**The problem**
You are asked to filter the data below and copy every line holding "DXCFTDE".

Pictures paired with source code
# # # #
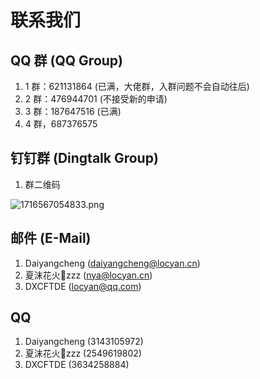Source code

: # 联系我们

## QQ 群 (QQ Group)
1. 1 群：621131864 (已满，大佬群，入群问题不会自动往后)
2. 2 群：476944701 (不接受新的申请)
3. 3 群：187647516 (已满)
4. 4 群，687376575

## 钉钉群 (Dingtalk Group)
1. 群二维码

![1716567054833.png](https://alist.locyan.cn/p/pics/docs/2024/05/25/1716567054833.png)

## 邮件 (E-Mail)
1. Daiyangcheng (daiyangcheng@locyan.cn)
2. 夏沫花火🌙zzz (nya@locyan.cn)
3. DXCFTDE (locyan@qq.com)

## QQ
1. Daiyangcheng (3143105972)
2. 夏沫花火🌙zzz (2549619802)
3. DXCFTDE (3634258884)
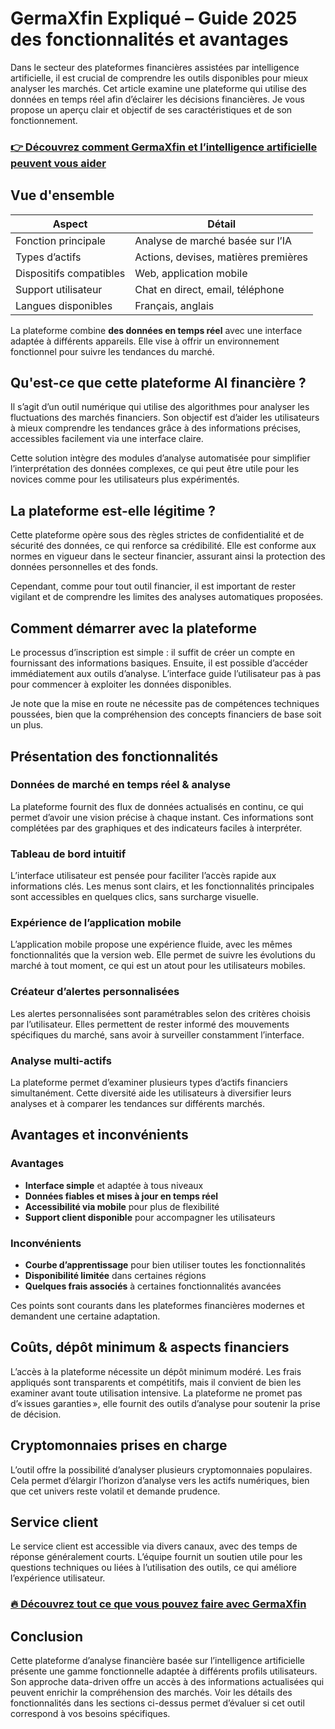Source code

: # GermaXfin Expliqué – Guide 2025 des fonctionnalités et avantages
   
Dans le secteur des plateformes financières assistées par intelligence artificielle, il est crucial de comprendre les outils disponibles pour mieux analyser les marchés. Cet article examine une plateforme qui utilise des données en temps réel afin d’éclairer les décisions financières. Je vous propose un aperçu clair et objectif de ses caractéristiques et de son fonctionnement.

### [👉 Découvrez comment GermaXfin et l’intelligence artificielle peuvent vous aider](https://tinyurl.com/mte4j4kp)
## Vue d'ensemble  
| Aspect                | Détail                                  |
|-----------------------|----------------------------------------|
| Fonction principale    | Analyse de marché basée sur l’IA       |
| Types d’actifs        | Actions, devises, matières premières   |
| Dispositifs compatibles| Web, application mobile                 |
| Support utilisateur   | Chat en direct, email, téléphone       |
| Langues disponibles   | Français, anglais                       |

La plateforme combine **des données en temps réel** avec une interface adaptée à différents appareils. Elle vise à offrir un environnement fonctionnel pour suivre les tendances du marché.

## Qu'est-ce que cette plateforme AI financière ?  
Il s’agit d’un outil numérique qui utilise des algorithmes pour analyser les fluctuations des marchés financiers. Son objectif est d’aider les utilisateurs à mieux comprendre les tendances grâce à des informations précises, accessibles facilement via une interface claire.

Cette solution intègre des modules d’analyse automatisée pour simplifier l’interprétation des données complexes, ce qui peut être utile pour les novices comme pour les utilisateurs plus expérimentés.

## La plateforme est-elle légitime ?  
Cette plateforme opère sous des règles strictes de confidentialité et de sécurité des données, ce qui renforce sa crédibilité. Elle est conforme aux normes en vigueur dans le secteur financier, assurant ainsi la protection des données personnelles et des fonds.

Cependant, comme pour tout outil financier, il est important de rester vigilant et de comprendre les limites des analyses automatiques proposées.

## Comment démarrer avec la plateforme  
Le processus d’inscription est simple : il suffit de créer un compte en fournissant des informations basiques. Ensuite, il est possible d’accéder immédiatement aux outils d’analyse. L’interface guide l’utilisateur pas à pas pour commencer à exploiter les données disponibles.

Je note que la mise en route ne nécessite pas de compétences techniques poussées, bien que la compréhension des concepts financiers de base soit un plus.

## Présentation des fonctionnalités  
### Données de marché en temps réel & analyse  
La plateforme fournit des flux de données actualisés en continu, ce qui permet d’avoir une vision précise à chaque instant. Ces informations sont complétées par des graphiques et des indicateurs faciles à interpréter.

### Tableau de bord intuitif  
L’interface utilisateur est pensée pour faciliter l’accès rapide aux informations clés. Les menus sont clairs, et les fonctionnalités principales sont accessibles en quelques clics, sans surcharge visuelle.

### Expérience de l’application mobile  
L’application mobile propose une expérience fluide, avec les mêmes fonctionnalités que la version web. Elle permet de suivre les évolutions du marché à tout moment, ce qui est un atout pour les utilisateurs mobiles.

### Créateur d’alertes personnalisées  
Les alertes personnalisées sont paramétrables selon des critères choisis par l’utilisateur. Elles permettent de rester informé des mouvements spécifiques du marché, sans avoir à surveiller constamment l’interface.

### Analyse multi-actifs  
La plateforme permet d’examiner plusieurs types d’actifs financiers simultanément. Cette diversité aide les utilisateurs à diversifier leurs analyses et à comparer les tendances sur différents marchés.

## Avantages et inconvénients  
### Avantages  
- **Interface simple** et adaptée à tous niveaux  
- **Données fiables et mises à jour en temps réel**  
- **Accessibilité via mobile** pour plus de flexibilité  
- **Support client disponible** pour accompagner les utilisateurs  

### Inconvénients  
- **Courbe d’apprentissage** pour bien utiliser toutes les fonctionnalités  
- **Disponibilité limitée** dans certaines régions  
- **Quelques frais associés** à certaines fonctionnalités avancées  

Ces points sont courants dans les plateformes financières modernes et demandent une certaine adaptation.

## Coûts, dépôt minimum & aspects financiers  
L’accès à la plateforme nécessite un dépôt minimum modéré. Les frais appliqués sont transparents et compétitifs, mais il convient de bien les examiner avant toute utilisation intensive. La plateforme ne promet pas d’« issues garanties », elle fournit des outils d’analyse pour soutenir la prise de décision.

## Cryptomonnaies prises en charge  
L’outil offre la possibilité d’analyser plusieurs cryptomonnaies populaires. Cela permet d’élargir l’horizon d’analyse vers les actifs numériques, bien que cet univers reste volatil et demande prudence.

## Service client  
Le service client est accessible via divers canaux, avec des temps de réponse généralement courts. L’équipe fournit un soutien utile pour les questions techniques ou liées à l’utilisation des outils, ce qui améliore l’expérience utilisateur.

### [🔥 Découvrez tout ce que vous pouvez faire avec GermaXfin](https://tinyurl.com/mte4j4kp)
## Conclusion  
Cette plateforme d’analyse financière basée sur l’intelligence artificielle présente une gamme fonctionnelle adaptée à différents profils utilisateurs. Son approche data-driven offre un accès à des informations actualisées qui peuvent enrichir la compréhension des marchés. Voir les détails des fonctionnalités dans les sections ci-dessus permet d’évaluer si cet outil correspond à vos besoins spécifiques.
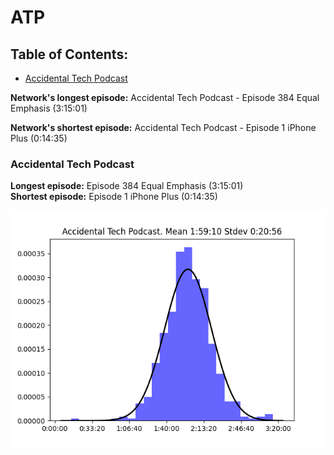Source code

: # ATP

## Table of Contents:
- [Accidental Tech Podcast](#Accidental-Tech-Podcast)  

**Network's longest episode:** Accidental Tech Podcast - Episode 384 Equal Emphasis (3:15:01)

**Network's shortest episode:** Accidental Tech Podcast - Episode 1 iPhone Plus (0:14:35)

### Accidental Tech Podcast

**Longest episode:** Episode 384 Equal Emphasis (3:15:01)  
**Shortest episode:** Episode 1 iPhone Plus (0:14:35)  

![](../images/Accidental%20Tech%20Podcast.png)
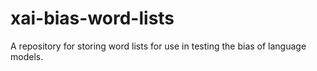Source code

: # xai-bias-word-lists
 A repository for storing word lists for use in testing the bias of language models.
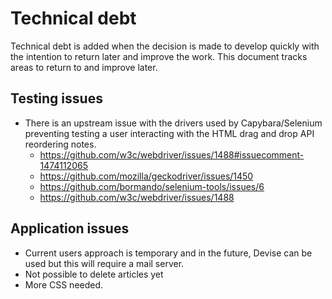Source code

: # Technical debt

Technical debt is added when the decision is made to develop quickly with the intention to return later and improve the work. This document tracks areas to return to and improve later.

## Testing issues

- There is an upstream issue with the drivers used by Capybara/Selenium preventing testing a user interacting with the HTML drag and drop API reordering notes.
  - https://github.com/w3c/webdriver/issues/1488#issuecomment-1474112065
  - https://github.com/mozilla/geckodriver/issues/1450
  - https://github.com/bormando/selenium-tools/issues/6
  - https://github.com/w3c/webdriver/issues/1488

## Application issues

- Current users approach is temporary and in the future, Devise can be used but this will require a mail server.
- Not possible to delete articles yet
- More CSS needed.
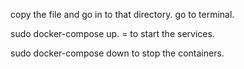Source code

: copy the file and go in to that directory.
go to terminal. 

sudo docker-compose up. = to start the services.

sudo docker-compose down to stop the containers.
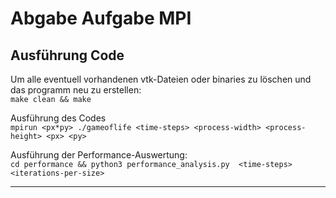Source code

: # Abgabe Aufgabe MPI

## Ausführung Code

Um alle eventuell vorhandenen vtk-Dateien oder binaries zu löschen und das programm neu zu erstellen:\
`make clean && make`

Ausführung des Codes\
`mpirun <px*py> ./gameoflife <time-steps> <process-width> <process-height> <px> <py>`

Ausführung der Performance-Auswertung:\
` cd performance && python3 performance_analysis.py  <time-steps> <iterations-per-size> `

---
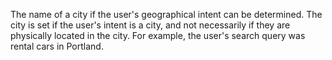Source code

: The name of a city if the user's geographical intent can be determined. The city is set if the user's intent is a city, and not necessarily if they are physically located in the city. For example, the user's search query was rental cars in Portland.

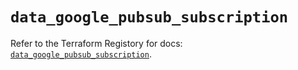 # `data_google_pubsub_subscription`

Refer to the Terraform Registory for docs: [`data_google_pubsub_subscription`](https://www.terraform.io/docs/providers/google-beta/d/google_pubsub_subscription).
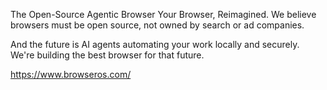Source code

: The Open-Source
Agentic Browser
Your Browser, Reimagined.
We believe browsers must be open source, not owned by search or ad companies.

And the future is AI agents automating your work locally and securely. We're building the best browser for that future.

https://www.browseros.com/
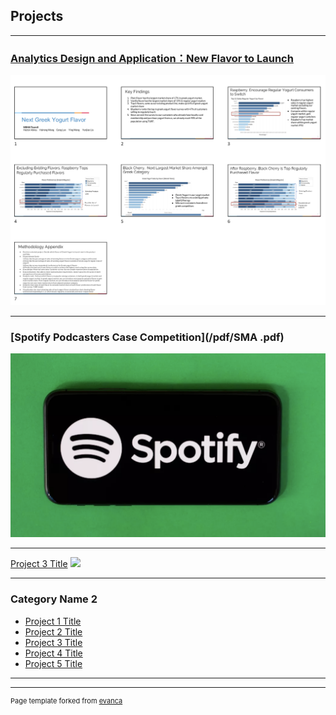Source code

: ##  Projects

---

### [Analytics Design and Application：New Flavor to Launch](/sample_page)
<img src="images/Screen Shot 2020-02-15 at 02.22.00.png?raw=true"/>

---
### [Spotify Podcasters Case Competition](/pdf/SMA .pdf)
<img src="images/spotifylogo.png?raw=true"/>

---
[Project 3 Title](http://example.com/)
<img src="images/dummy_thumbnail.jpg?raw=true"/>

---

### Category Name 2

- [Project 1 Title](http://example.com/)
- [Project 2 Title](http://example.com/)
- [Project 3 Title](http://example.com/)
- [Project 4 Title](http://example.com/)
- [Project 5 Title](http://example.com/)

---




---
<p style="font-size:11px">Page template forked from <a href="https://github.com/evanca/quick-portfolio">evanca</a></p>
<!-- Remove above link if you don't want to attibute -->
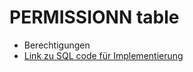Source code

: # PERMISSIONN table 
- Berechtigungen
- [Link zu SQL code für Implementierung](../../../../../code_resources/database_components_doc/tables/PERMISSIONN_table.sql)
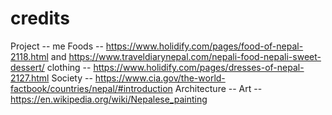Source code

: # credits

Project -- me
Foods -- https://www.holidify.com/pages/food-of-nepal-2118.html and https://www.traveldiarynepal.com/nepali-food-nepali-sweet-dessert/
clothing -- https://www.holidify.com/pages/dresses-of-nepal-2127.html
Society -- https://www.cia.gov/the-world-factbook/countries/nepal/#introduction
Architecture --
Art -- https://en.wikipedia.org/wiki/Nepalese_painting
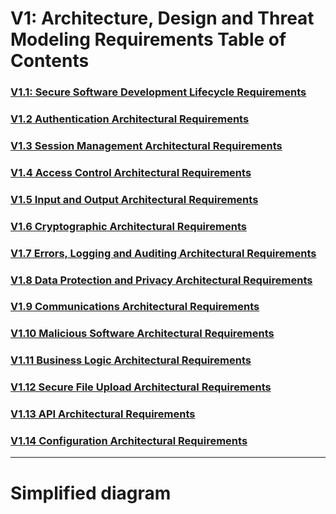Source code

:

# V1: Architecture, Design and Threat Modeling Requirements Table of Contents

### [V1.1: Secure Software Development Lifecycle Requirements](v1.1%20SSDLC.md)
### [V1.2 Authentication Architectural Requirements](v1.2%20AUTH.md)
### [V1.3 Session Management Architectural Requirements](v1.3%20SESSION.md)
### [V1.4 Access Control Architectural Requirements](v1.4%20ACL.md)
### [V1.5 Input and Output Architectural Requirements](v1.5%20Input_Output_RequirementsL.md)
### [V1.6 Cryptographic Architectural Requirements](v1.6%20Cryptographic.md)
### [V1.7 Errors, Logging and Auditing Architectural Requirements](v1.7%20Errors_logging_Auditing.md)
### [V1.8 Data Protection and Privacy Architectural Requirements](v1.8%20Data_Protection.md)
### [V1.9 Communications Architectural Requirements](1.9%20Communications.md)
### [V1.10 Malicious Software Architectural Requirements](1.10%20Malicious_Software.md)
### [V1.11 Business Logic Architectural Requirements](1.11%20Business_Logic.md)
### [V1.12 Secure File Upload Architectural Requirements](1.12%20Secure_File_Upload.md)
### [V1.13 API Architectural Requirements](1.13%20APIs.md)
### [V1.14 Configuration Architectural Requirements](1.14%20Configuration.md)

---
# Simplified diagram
# # # #
**Finished exercise**
3. DXCFTDE (locyan@qq.com)
3. DXCFTDE (3634258884)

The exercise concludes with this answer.